TASK DESCRIPTION
Lines holding the word "data" must be located in the listing below and copied.

INFORMATION
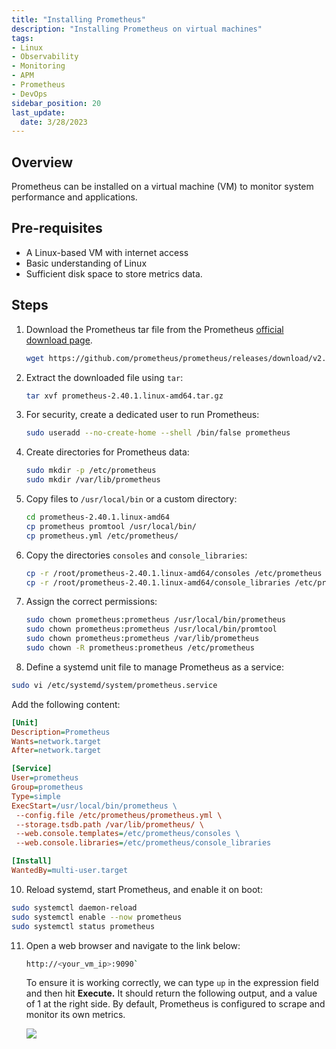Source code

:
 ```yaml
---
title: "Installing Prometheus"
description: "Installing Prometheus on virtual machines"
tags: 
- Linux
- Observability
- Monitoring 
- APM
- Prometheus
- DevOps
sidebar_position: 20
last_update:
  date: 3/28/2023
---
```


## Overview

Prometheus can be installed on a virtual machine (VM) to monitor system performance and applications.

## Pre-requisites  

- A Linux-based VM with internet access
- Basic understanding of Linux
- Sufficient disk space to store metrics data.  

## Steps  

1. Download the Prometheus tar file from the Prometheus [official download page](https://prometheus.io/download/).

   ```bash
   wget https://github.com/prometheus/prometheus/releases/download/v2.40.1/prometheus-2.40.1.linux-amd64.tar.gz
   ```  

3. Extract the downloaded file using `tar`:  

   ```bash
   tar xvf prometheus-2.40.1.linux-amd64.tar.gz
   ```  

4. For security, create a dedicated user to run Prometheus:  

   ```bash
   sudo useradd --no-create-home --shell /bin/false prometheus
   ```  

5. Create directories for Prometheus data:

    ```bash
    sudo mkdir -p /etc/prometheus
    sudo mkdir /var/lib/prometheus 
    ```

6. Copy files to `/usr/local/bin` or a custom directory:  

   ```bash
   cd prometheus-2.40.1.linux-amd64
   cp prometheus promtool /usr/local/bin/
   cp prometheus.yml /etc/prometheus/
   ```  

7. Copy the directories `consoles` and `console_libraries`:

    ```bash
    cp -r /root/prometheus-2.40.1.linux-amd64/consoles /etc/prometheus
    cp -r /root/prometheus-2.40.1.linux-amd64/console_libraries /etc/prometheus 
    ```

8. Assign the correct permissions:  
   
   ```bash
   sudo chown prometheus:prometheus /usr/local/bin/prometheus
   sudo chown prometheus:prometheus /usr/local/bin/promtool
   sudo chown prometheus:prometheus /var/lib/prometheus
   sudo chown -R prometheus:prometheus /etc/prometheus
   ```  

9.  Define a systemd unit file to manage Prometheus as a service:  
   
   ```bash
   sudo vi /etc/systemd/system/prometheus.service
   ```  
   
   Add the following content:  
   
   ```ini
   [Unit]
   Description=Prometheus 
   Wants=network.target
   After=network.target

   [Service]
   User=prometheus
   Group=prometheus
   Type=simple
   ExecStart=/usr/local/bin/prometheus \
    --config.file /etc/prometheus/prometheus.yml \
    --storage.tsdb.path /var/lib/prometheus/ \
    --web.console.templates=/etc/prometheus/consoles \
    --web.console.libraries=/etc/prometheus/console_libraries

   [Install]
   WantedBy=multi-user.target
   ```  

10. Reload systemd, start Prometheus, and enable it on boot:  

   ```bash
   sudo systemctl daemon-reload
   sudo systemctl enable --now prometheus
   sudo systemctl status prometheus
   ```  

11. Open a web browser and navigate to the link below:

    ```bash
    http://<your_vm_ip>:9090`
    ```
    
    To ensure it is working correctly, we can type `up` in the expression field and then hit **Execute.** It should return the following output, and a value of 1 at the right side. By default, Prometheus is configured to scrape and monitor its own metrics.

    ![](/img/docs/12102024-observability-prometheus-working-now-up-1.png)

COMPLETED EXERCISE
- Sufficient disk space to store metrics data.  
5. Create directories for Prometheus data:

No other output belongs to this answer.